### Exercise instructions
Quote the whole listing verbatim.

### Working data

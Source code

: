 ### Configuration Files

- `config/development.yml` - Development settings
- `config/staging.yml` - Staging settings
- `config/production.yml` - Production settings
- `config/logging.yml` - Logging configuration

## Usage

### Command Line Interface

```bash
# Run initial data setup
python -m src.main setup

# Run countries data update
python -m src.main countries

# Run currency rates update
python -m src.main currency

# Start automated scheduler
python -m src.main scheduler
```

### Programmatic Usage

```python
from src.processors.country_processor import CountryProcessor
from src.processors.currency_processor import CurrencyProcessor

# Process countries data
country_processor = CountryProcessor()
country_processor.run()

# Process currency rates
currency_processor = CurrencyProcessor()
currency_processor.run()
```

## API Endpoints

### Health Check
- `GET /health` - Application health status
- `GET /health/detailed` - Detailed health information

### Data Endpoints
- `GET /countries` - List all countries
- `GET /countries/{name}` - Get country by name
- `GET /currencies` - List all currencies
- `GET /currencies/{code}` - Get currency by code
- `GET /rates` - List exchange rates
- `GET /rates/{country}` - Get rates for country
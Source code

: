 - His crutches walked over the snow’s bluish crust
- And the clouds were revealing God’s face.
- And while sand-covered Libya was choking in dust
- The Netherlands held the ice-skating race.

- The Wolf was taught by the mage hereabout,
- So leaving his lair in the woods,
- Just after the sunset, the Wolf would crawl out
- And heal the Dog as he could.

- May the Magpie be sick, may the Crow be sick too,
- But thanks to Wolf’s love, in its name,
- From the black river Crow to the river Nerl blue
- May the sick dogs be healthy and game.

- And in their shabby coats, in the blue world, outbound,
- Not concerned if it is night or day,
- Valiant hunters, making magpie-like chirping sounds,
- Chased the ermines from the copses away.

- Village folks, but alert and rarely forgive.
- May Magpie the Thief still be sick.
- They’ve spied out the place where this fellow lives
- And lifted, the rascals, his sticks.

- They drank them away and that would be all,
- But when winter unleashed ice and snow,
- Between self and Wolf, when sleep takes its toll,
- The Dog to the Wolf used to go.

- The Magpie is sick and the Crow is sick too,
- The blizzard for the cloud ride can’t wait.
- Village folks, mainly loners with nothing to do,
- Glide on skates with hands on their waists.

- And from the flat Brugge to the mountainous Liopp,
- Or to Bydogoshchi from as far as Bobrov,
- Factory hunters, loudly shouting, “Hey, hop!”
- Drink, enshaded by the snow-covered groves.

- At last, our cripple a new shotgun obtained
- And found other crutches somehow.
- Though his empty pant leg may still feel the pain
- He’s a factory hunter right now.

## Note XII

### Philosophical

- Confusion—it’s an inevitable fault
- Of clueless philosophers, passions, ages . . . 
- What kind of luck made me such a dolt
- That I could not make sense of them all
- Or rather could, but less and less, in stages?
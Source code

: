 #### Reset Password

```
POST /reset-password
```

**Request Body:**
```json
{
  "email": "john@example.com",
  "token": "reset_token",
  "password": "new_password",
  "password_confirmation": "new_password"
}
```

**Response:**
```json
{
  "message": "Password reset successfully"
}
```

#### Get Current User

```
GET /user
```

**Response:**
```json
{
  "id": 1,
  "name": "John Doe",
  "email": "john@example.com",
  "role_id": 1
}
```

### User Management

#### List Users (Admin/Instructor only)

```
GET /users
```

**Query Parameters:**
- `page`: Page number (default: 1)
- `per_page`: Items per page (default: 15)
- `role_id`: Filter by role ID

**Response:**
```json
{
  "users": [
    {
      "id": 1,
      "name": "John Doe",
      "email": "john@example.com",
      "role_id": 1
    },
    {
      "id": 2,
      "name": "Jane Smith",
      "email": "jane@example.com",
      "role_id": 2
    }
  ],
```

### Answer to the problem
Source code

: ### Configuration Files

- `config/development.yml` - Development settings
- `config/staging.yml` - Staging settings
- `config/production.yml` - Production settings
- `config/logging.yml` - Logging configuration

## Usage

### Command Line Interface

```bash
# Run initial data setup
python -m src.main setup

# Run countries data update
python -m src.main countries

# Run currency rates update
python -m src.main currency

# Start automated scheduler
python -m src.main scheduler
```

### Programmatic Usage

```python
from src.processors.country_processor import CountryProcessor
from src.processors.currency_processor import CurrencyProcessor

# Process countries data
country_processor = CountryProcessor()
country_processor.run()

# Process currency rates
currency_processor = CurrencyProcessor()
currency_processor.run()
```

## API Endpoints

### Health Check
- `GET /health` - Application health status
- `GET /health/detailed` - Detailed health information

### Data Endpoints
- `GET /countries` - List all countries
- `GET /countries/{name}` - Get country by name
- `GET /currencies` - List all currencies
- `GET /currencies/{code}` - Get currency by code
- `GET /rates` - List exchange rates
- `GET /rates/{country}` - Get rates for country
Source code

: - His crutches walked over the snow’s bluish crust
- And the clouds were revealing God’s face.
- And while sand-covered Libya was choking in dust
- The Netherlands held the ice-skating race.

- The Wolf was taught by the mage hereabout,
- So leaving his lair in the woods,
- Just after the sunset, the Wolf would crawl out
- And heal the Dog as he could.

- May the Magpie be sick, may the Crow be sick too,
- But thanks to Wolf’s love, in its name,
- From the black river Crow to the river Nerl blue
- May the sick dogs be healthy and game.

- And in their shabby coats, in the blue world, outbound,
- Not concerned if it is night or day,
- Valiant hunters, making magpie-like chirping sounds,
- Chased the ermines from the copses away.

- Village folks, but alert and rarely forgive.
- May Magpie the Thief still be sick.
- They’ve spied out the place where this fellow lives
- And lifted, the rascals, his sticks.

- They drank them away and that would be all,
- But when winter unleashed ice and snow,
- Between self and Wolf, when sleep takes its toll,
- The Dog to the Wolf used to go.

- The Magpie is sick and the Crow is sick too,
- The blizzard for the cloud ride can’t wait.
- Village folks, mainly loners with nothing to do,
- Glide on skates with hands on their waists.

- And from the flat Brugge to the mountainous Liopp,
- Or to Bydogoshchi from as far as Bobrov,
- Factory hunters, loudly shouting, “Hey, hop!”
- Drink, enshaded by the snow-covered groves.

- At last, our cripple a new shotgun obtained
- And found other crutches somehow.
- Though his empty pant leg may still feel the pain
- He’s a factory hunter right now.

## Note XII

### Philosophical

- Confusion—it’s an inevitable fault
- Of clueless philosophers, passions, ages . . . 
- What kind of luck made me such a dolt
- That I could not make sense of them all
- Or rather could, but less and less, in stages?
Source code

: #### Reset Password

```
POST /reset-password
```

**Request Body:**
```json
{
  "email": "john@example.com",
  "token": "reset_token",
  "password": "new_password",
  "password_confirmation": "new_password"
}
```

**Response:**
```json
{
  "message": "Password reset successfully"
}
```

#### Get Current User

```
GET /user
```

**Response:**
```json
{
  "id": 1,
  "name": "John Doe",
  "email": "john@example.com",
  "role_id": 1
}
```

### User Management

#### List Users (Admin/Instructor only)

```
GET /users
```

**Query Parameters:**
- `page`: Page number (default: 1)
- `per_page`: Items per page (default: 15)
- `role_id`: Filter by role ID

**Response:**
```json
{
  "users": [
    {
      "id": 1,
      "name": "John Doe",
      "email": "john@example.com",
      "role_id": 1
    },
    {
      "id": 2,
      "name": "Jane Smith",
      "email": "jane@example.com",
      "role_id": 2
    }
  ],
```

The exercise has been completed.